§ Aim of the exercise: Go through the records and show each line where the word "required" occurs.

§ Study material:

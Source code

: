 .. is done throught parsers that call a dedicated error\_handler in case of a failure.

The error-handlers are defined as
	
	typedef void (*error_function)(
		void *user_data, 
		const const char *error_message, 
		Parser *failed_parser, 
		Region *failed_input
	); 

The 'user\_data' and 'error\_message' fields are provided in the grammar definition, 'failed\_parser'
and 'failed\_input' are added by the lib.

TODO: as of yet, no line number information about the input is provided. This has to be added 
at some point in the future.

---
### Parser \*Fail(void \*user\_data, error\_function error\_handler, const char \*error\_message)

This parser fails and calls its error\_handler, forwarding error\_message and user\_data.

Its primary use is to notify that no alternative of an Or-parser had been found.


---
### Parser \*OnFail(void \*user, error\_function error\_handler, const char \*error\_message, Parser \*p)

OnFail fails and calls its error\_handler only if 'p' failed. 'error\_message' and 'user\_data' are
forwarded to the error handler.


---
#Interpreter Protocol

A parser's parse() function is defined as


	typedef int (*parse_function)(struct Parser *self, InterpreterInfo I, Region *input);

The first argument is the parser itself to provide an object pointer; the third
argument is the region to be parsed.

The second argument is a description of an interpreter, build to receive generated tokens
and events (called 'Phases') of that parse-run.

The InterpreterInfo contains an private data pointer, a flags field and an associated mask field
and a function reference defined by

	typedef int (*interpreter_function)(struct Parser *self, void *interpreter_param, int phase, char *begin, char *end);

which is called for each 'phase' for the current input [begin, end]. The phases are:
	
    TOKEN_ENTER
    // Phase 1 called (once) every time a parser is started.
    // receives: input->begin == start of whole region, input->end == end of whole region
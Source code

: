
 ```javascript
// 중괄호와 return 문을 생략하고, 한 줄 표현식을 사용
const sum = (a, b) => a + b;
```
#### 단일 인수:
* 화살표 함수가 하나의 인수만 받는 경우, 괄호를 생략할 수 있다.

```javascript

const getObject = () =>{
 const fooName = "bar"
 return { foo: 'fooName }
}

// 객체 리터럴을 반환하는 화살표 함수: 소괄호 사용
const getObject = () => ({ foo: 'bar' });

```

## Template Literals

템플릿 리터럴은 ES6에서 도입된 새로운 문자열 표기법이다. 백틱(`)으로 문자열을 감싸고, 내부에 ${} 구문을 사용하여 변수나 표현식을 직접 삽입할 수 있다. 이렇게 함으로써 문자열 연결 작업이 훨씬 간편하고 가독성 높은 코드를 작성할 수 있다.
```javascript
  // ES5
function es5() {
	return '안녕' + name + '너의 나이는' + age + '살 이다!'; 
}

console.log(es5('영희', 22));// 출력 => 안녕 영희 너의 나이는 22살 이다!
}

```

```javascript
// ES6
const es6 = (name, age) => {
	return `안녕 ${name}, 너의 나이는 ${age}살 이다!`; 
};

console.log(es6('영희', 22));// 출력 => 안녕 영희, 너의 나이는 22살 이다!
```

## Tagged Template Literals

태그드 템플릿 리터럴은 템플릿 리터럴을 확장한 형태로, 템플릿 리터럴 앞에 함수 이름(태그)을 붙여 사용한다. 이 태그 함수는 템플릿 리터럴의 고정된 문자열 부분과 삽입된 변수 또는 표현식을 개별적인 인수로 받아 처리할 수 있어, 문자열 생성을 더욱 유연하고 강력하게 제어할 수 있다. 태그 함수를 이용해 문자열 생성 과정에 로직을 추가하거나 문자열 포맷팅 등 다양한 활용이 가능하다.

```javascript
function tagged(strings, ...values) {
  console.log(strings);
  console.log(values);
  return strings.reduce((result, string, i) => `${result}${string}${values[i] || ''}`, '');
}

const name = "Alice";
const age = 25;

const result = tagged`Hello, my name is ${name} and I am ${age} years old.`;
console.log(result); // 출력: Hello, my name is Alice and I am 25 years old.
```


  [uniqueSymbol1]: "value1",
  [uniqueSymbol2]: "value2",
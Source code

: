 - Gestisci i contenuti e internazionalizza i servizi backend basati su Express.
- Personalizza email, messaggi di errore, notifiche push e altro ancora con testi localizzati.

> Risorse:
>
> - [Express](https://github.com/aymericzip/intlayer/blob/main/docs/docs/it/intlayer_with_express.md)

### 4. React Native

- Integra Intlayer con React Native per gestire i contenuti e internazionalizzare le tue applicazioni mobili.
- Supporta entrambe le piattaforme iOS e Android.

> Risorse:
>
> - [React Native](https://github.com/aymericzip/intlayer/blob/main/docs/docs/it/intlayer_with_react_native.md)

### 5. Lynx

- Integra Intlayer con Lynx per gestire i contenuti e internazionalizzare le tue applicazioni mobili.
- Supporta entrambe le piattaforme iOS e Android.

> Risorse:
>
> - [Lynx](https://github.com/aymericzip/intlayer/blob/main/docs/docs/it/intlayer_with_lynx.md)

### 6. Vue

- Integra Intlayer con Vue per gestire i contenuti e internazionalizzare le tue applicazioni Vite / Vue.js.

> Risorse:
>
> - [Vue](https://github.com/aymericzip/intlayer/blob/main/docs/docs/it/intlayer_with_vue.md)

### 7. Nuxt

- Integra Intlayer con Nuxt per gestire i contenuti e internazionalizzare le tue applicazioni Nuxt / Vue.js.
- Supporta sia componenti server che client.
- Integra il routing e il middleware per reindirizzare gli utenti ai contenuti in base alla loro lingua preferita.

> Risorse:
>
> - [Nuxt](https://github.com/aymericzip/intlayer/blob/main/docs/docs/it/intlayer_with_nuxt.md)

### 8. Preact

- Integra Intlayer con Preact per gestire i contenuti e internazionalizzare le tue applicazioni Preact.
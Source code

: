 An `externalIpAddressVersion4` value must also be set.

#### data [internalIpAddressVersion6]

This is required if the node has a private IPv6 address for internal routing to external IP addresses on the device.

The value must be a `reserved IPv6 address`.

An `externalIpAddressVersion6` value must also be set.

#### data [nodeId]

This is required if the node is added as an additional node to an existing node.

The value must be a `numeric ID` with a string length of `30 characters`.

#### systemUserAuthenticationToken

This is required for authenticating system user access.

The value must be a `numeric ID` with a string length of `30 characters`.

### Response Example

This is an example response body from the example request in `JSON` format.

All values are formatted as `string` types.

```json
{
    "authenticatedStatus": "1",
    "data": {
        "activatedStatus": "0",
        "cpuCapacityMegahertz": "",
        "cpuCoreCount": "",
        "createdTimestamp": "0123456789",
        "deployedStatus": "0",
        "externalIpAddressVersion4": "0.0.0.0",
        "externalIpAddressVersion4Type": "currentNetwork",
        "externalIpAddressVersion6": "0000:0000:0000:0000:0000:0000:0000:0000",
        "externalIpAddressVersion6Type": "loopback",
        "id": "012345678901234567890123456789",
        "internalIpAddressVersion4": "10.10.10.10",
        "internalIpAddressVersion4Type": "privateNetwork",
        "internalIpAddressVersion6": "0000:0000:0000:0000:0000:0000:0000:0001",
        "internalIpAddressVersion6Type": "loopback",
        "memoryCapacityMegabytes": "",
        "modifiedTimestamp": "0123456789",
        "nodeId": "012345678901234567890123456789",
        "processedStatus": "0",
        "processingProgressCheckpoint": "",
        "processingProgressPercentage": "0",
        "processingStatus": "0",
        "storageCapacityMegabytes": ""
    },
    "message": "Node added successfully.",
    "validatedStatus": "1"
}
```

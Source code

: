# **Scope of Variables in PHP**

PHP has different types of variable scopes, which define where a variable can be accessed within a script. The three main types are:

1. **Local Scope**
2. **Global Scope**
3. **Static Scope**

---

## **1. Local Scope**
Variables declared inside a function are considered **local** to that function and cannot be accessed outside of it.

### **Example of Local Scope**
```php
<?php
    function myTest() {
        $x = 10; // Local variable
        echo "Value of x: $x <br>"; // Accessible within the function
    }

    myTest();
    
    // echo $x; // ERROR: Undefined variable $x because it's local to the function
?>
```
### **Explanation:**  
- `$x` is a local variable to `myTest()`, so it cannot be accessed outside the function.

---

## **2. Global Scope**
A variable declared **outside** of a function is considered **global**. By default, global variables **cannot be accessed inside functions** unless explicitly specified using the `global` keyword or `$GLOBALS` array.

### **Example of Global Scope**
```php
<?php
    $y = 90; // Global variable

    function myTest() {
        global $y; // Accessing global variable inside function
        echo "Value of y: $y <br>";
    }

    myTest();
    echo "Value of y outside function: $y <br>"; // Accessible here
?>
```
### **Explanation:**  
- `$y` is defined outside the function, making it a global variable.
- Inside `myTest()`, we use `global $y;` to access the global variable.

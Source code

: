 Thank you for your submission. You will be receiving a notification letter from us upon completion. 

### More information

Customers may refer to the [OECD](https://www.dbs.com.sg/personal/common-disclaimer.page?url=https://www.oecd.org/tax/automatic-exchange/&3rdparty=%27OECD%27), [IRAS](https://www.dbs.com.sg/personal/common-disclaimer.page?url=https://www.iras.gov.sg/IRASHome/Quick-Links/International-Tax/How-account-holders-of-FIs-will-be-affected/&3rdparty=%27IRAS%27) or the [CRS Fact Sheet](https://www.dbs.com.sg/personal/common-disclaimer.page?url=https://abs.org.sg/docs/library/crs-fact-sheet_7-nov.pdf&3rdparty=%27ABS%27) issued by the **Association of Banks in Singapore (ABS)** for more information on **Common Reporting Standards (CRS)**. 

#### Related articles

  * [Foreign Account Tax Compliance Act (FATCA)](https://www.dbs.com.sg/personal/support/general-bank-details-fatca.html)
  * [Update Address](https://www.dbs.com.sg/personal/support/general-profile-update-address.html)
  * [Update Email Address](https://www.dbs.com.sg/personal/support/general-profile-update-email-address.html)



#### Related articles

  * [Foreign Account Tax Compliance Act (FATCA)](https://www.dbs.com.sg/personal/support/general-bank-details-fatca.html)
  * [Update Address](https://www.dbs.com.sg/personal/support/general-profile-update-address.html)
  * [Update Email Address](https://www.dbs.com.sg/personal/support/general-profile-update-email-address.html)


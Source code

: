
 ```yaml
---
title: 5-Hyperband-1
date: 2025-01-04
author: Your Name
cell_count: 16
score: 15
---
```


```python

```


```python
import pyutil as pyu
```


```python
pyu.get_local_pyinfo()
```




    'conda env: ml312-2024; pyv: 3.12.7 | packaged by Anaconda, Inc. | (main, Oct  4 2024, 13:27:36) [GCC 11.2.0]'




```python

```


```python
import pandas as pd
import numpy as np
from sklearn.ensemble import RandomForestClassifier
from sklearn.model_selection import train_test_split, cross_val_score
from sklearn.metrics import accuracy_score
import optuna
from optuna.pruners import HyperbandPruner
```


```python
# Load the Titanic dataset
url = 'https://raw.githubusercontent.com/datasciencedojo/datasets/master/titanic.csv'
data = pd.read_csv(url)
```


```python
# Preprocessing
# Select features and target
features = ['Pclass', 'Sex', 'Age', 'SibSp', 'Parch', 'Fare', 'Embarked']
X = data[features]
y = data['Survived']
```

§ Task answer:
This is required if the node has a private IPv6 address for internal routing to external IP addresses on the device.
This is required if the node is added as an additional node to an existing node.
This is required for authenticating system user access.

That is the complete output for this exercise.